The Moral Razor- Slashing Moral Nonsense. Part 1/2

The Moral Argument, or, as I call it, the Moral Razor, is a simple but decisive test to be used on any proposed moral principles. The Razor is a major deconstruction tool, as well as a major deconverting tool as well. What is this miracle blade? Simply this:

A moral principle or system (or, by extension, a political principle or system) is invalid if it is asymmetrical in application, e.g. to locations, times or persons.

This Razor uses the concept of universality, i.e. that to be valid a moral principle must apply to all equally. If you state that something is moral or immoral, then your statement must apply to everyone, at all times and places, otherwise you are merely expressing a belief.

For example, you may like strawberry ice cream very much, but that is a personal taste. It does not apply to everyone else. It would be quite absurd for me to state that everyone should eat strawberry ice cream. On the other hand, I can say that everyone should be rational, because reason is our only means to acquire accurate moral knowledge.
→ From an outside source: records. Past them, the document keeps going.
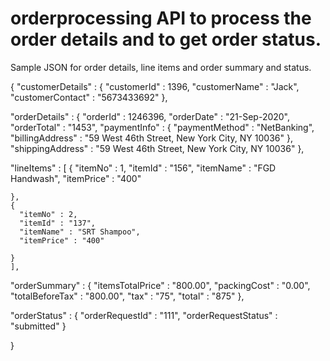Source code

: # orderprocessing API to process the order details and to get order status.

Sample JSON for order details, line items and order summary and status.

{
    "customerDetails" : {
    "customerId" : 1396,
    "customerName" : "Jack",
    "customerContact" : "5673433692"
  },
  
  "orderDetails" : {
    "orderId" : 1246396,
    "orderDate" : "21-Sep-2020",
    "orderTotal" : "1453",
    "paymentInfo" : {
      "paymentMethod" : "NetBanking",
      "billingAddress" : "59 West 46th Street, New York City, NY 10036"
    },
    "shippingAddress" : "59 West 46th Street, New York City, NY 10036"
  },
  
  "lineItems" : [
    { 
      "itemNo" : 1,
      "itemId" : "156",
      "itemName" : "FGD Handwash",
      "itemPrice" : "400"
      
    },
    { 
      "itemNo" : 2,
      "itemId" : "137",
      "itemName" : "SRT Shampoo",
      "itemPrice" : "400"
      
    }
    ],
   
  "orderSummary" : {
    "itemsTotalPrice" : "800.00",
    "packingCost" : "0.00",
    "totalBeforeTax" : "800.00",
    "tax" : "75",
    "total" : "875"
  },
  
  "orderStatus" : {
      "orderRequestId" : "111",
      "orderRequestStatus" : "submitted"
  }
  
}
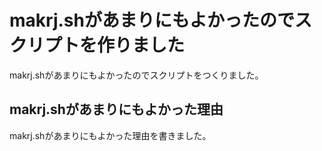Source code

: # makrj.shがあまりにもよかったのでスクリプトを作りました

makrj.shがあまりにもよかったのでスクリプトをつくりました。


## makrj.shがあまりにもよかった理由

makrj.shがあまりにもよかった理由を書きました。


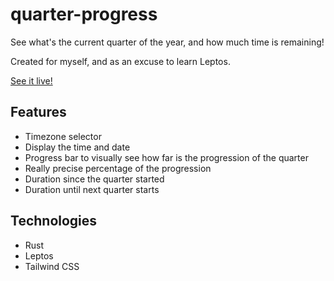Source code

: # quarter-progress

See what's the current quarter of the year, and how much time is remaining!

Created for myself, and as an excuse to learn Leptos.

[See it live!](https://x4m3.github.io/quarter-progress/)

## Features

- Timezone selector
- Display the time and date
- Progress bar to visually see how far is the progression of the quarter
- Really precise percentage of the progression
- Duration since the quarter started
- Duration until next quarter starts

## Technologies

- Rust
- Leptos
- Tailwind CSS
Given this fact, it is obvious that the principle applies to everyone. We do not all have the same tastes, but we do all have the same need for rationality, whether we like it or not.

How does the Moral Razor help deconstruct collectivist discourse? By making us analyze the universality of a proposed rule or system, and making us judge the latter accordingly. It points out the contradiction in what collectivists say. If a principle which requires universal justification is applied to one person but not to another, this is a contradiction. Some examples may make this clearer. Since the Razor’s original application was to politics, let me start with a couple of political examples.

Taxation. Suppose that a statist claims that taxation is necessary for the maintenance of society. What is taxation? A process by which an armed gang demands that you give them money without prior contract or agreement of any kind, and threatens you with coercion if you refuse, ostensibly in the name of the “common good”.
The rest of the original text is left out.